2.1 Electromagnetic welding
Electromagnetic welding (EMW) is a solid-state welding process that primarily joins conductive materials using high-speed electromagnetic force. The technique efficiently joins similar or dissimilar metals, as well as metals and non-metals [13]. The process utilizes very high velocity and strain rate to join several materials. The impulsive Lorenz force, produced by repelling magnetic fields due to pulse current, accelerates one or both joining materials, resulting in a high-velocity collision and joint formation. The weld contact does not melt, unlike traditional joining techniques, preserving the material characteristics.

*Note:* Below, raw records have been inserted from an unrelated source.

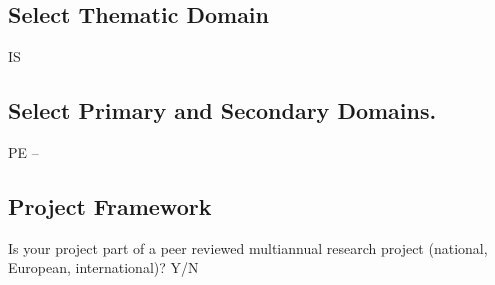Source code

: \subsection{Select Thematic Domain }


IS

\subsection{Select Primary and Secondary Domains.}


PE -- 


\subsection{Project Framework}

Is your project part of a peer reviewed multiannual research project (national,
European, international)? Y/N









% 
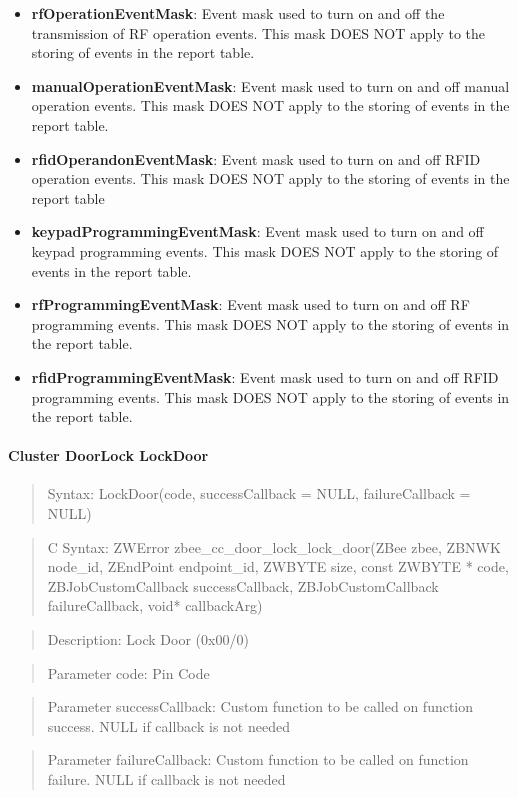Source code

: \begin{itemize}
\item \textbf{rfOperationEventMask}: Event mask used to turn on and off the transmission of RF operation events. This mask DOES NOT apply to the storing of events in the report table.
\item \textbf{manualOperationEventMask}: Event mask used to turn on and off manual operation events. This mask DOES NOT apply to the storing of events in the report table.
\item \textbf{rfidOperandonEventMask}: Event mask used to turn on and off RFID operation events. This mask DOES NOT apply to the storing of events in the report table
\item \textbf{keypadProgrammingEventMask}: Event mask used to turn on and off keypad programming events. This mask DOES NOT apply to the storing of events in the report table.
\item \textbf{rfProgrammingEventMask}: Event mask used to turn on and off RF programming events. This mask DOES NOT apply to the storing of events in the report table.
\item \textbf{rfidProgrammingEventMask}: Event mask used to turn on and off RFID programming events. This mask DOES NOT apply to the storing of events in the report table.
\end{itemize}

\paragraph{Cluster DoorLock LockDoor}
\begin{quote}Syntax: LockDoor(code, successCallback = NULL, failureCallback = NULL)\end{quote}
\begin{quote}C Syntax: ZWError zbee\_cc\_door\_lock\_lock\_door(ZBee zbee, ZBNWK node\_id, ZEndPoint endpoint\_id, ZWBYTE size, const ZWBYTE * code, ZBJobCustomCallback successCallback, ZBJobCustomCallback failureCallback, void* callbackArg)\end{quote}
\begin{quote}Description: Lock Door (0x00/0)\end{quote}
\begin{quote}Parameter code: Pin Code\end{quote}
\begin{quote}Parameter successCallback: Custom function to be called on function success. NULL if callback is not needed\end{quote}
\begin{quote}Parameter failureCallback: Custom function to be called on function failure. NULL if callback is not needed\end{quote}


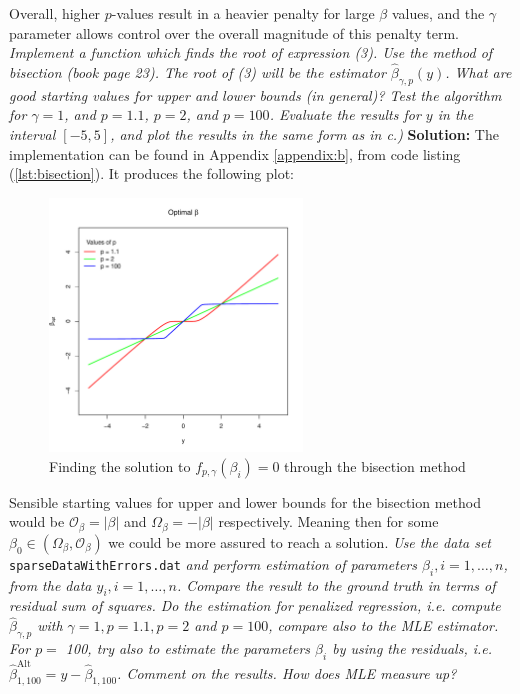 Overall, higher $p$-values result in a heavier penalty for large $\beta$ values, and the $\gamma$ parameter allows control over the overall magnitude of this penalty term.
\emph{Implement a function which finds the root of expression (3). Use the method of bisection (book page 23). The root of (3) will be the estimator $\hat{\beta}_{\gamma, p}(y)$. What are good starting values for upper and lower bounds (in general)? Test the algorithm for $\gamma = 1$, and $p = 1.1$, $p = 2$, and $p = 100$. Evaluate the results for $y$ in the interval $[-5, 5]$, and plot the results in the same form as in c.)} \spaze 
\textbf{Solution:} \spaze
The implementation can be found in Appendix \ref{appendix:b}, from code listing  (\ref{lst:bisection}). It produces the following plot: 
\begin{figure}[H]
  \centering
  \includegraphics[width=0.6\textwidth]{Images/Figures_Exercise_1/bisection_plots.pdf}
  \caption{Finding the solution to $f_{p, \gamma}(\beta_i) = 0$ through the bisection method}
  \label{fig:example}
\end{figure}
Sensible starting values for upper and lower bounds for the bisection method would be $\mathcal{O}_{\beta} = |\beta|$ and $\Omega_{\beta} = -|\beta| $ respectively. Meaning then for some $\beta_0 \in (\Omega_{\beta} , \mathcal{O}_{\beta})$ we could be more assured to reach a solution.
\emph{Use the data set} \texttt{sparseDataWithErrors.dat} \emph{and perform estimation of parameters $\beta_i, i=1, \ldots, n$, from the data $y_i, i=1, \ldots, n$. Compare the result to the ground truth in terms of residual sum of squares. Do the estimation for penalized regression, i.e. compute $\hat{\beta}_{\gamma, p}$ with $\gamma=1, p=1.1, p=2$ and $p=100$, compare also to the MLE estimator. For $p=$ 100, try also to estimate the parameters $\beta_i$ by using the residuals, i.e. $\hat{\beta}_{1,100}^{\text {Alt }}=y-\hat{\beta}_{1,100}$. Comment on the results. How does MLE measure up?} \spaze 
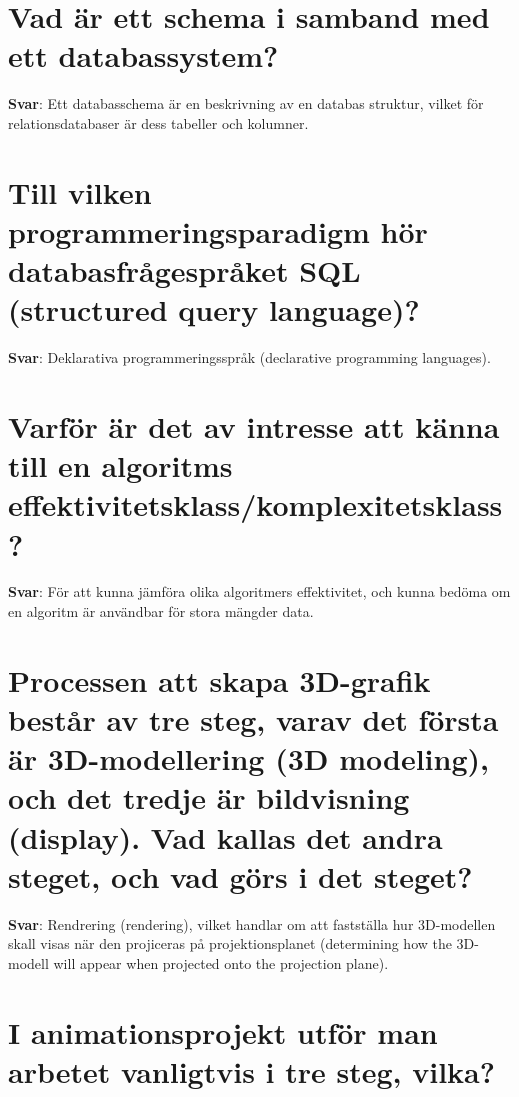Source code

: \documentclass[a4paper,11pt,oneside]{book}
\begin{document}
\begin{sloppypar}
\section{Vad \"ar ett schema i samband med ett databassystem?}

\label{q:298:sa:sv:True}

\textbf{Svar}: Ett databasschema \"ar en beskrivning av en databas struktur, vilket f\"or relationsdatabaser \"ar dess tabeller och kolumner.



\section{Till vilken programmeringsparadigm h\"or databasfr\r{a}gespr\r{a}ket SQL (structured query language)?}

\label{q:299:sa:sv:True}

\textbf{Svar}: Deklarativa programmeringsspr\r{a}k (declarative programming languages).



\section{Varf\"or \"ar det av intresse att k\"anna till en algoritms effektivitetsklass/komplexitetsklass?}

\label{q:300:sa:sv:True}

\textbf{Svar}: F\"or att kunna j\"amf\"ora olika algoritmers effektivitet, och kunna bed\"oma om en algoritm \"ar anv\"andbar f\"or stora m\"angder data.



\section{Processen att skapa 3D-grafik best\r{a}r av tre steg, varav det f\"orsta \"ar 3D-modellering (3D modeling), och det tredje \"ar bildvisning (display). Vad kallas det andra steget, och vad g\"ors i det steget?}

\label{q:301:sa:sv:True}

\textbf{Svar}: Rendrering (rendering), vilket handlar om att fastst\"alla hur 3D-modellen skall visas n\"ar den projiceras p\r{a} projektionsplanet (determining how the 3D-modell will appear when projected onto the projection plane).



\section{I animationsprojekt utf\"or man arbetet vanligtvis i tre steg, vilka?}


\end{sloppypar}
\end{document}
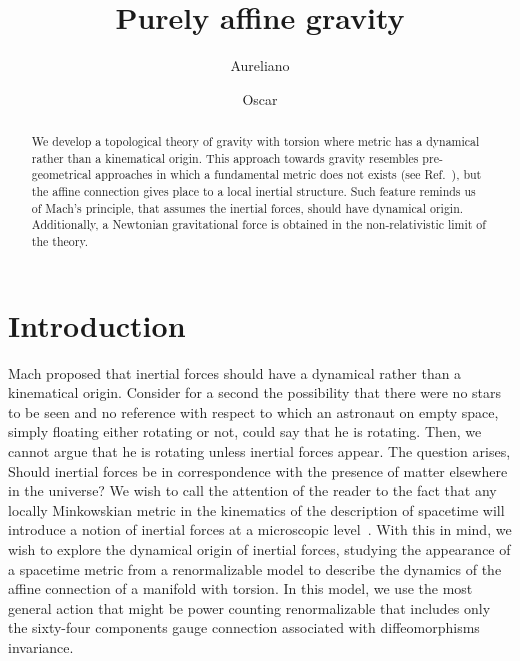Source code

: \documentclass[twocolumn,aps,
  showpacs,showkeys,prd,superscriptaddress]{revtex4-1}
\begin{document}
\title{Purely affine gravity}


\author{Aureliano }

\author{Oscar }

\begin{abstract}
  We develop a topological theory of gravity with torsion where metric has a dynamical rather than a kinematical origin. This approach towards gravity resembles pre-geometrical approaches in which a fundamental metric does not exists (see Ref.~\cite{WheelerPre}), but the  affine connection gives place to a local inertial structure. Such feature reminds us of Mach's principle, that assumes the inertial forces, should have dynamical origin. Additionally, a Newtonian gravitational force is obtained in the non-relativistic limit of the theory.
\end{abstract}


\maketitle

\section{Introduction}


Mach proposed that inertial forces should have a dynamical rather than a kinematical origin. Consider for a second the possibility that there were no stars to be seen and no reference with respect to which an astronaut on empty space, simply floating either rotating or not, could say that he is rotating. Then, we cannot argue that he is rotating unless inertial forces appear.  The question arises, Should inertial forces  be in correspondence with the presence of matter elsewhere in the universe?  We wish to call the attention of the reader to the fact that any locally Minkowskian metric in the kinematics of the description of spacetime will introduce a notion of inertial forces at a microscopic level~\cite{Sciama:1964wt}. With this in mind, we wish to explore the dynamical origin of inertial forces, studying the appearance of a spacetime metric from a renormalizable model to describe the dynamics of the affine connection of a manifold with torsion. In this model, we use the most general action that might be power counting renormalizable that includes only the sixty-four components gauge connection associated with diffeomorphisms invariance.
\end{document}
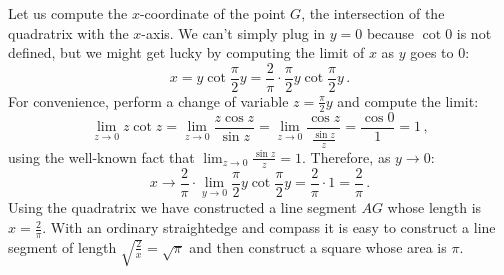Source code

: Let us compute the $x$-coordinate of the point $G$, the intersection of the quadratrix with the $x$-axis. We can't simply plug in $y=0$ because $\cot 0$ is not defined, but we might get lucky by computing the limit of $x$ as $y$ goes to $0$:
\[
x = y\cot \frac{\pi}{2}y = \frac{2}{\pi}\cdot \frac{\pi}{2}y\cot \frac{\pi}{2}y\,.
\]
For convenience, perform a change of variable $z=\frac{\pi}{2}y$ and compute the limit:
\[
\lim_{z\rightarrow 0} z\cot z = \lim_{z\rightarrow 0} \frac{z\cos z}{\sin z} = \lim_{z\rightarrow 0} \frac{\cos z}{\frac{\sin z}{z}} = \frac{\cos 0}{1} = 1\,,
\]
using the well-known fact that $\displaystyle\lim_{z\rightarrow 0} \frac{\sin z}{z}=1$.
Therefore, as $y\rightarrow 0$:
\[
x \rightarrow \frac{2}{\pi}\cdot \lim_{y\rightarrow 0}\frac{\pi}{2}y\cot \frac{\pi}{2}y = \frac{2}{\pi}\cdot 1 = \frac{2}{\pi}\,.
\]
Using the quadratrix we have constructed a line segment $AG$ whose length is $x=\displaystyle\frac{2}{\pi}$. With an ordinary straightedge and compass it is easy to construct a line segment of length $\sqrt{\frac{2}{x}}=\sqrt{\pi}$ and then construct a square whose area is $\pi$.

Electromagnetic pulse welding was used by Yu et al., [14] to create aluminum-covered steel tubes. The findings suggest that the proposed EMW technique can generate strong cladding bonds to make a tubular clad component with a long axial length. P. Q. Wang et al., [15] successfully welded Al/Cu dissimilar sheet metal by EMW. Many process parameters define the mechanical performance and interfacial morphology of EMP welded joints. The investigation by C. Li et al., [16] reported a relationship between process parameters such as discharge current frequency, the Lorentz force, and the displacement in the base metals. Shaoluo Wang et al., [17] reported that to improve the weldability range by EMW, discharge energy, and the wieldable standoff distance range would be enhanced as the ascent of discharge energy could make the flyer plate have a higher collision velocity. The process has a significant effect on the microstructural changes at the bond interface as well. The interface morphology generally includes the formation of a dislocation network, mechanically induced dissolution of precipitates, and recrystallization [18]. There is little evidence one can find in the melting of base materials. In addition, it is worth expecting the significant enhancement in the strength for the post-weld heat-treatable alloys by thermomechanical processing. During service, dissimilar metal junctions will invariably experience corrosion, which results in premature failure of the welded joints. Galvanic corrosion at the joints of hybrid structures accelerates corrosion. Corrosion characteristics of EMP welded galvanized steel/aluminum sheets are reported in [19].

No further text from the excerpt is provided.